On Sat, 2011-03-12 at 19:04 -0500, [email protected] wrote:
> If we added the last untrusted relay IP to the lines in the mass-check
> logs, we could use the data to calculate the percentage of emails from each
> IP which is spam vs. ham, and then make SA rules to trigger on varying
> percentage ranges.
>
> Is this something you're interested in, or would accept a patch for?
A very strong -1.
SA does not block mail, and we do not run a blacklist of our own. (Thus,
we cannot remove a sender from it, which even is a prominent answer on
the wiki.) The fundamental concept of a scoring system, with no rule's
score above the threshold, effectively means that IF a mail ends up as
spam, this never is due to a single rule, listing, whatever -- but
multiple spammy signs summed up.
Running a blacklist of our own would single-handedly ruin the entire
concept of scoring only, and provide a single point of failure we'd be
responsible for.
Moreover, I'd guess the corpus is NOT sufficiently large, by far -- even
more so with very recent data necessary for an accurate measurement and
re-gaining a good reputation over time.
Someone actually running an IP reputation service probably can chime in
with better numbers, but just as a figure -- MailSpike, who already
offered "some" of their spam for our mass-check (see recent thread), has
more trap data per day than our entire corpus.

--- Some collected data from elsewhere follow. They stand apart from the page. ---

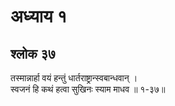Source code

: # अध्याय १

## श्लोक ३७

तस्मान्नार्हा वयं हन्तुं धार्तराष्ट्रान्स्वबान्धवान् ।<br>स्वजनं हि कथं हत्वा सुखिनः स्याम माधव ॥ १-३७॥<br><br>


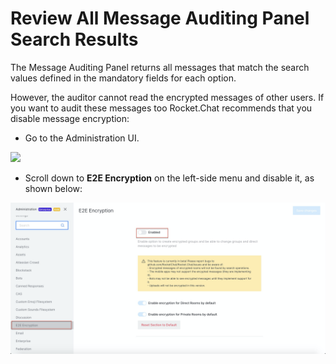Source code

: # Review All Message Auditing Panel Search Results

The Message Auditing Panel returns all messages that match the search values defined in the mandatory fields for each option.

However, the auditor cannot read the encrypted messages of other users. If you want to audit these messages too Rocket.Chat recommends that you disable message encryption:

* Go to the Administration UI.

![](<../../.gitbook/assets/image (297).png>)

* Scroll down to **E2E Encryption** on the left-side menu and disable it, as shown below:

![](<../../.gitbook/assets/image (303) (2) (2) (2) (2) (2) (2) (2) (1) (1).png>)
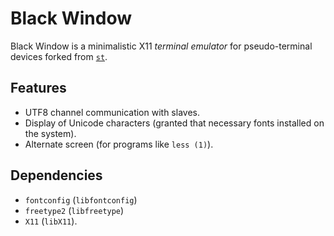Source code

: # Black Window

Black Window is a minimalistic X11 *terminal emulator* for pseudo-terminal devices forked from [`st`](http://st.suckless.org/).

## Features

- UTF8 channel communication with slaves.
- Display of Unicode characters (granted that necessary fonts installed on the system).
- Alternate screen (for programs like `less (1)`).

## Dependencies

- `fontconfig` (`libfontconfig`)
- `freetype2` (`libfreetype`)
- `X11` (`libX11`).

Not even to mention that this requires a LOT fine-tuning and special
knowledge...
--
char *t="\10pse\0r\0dtu\0.@ghno\x4e\xc8\x79\xf4\xab\x51\x8a\x10\xf4\xf4\xc4";
main(){ char h,m=h=*t++,*x=t+2*h,c,i,l=*x,s=0; for (i=0;i<l;i++){ i%8? c<<=1:
(c=*++x); c&128 && (s+=h); if (!(h>>=1)||!t[s+h]){ putchar(t[s]);h=m;s=0; }}}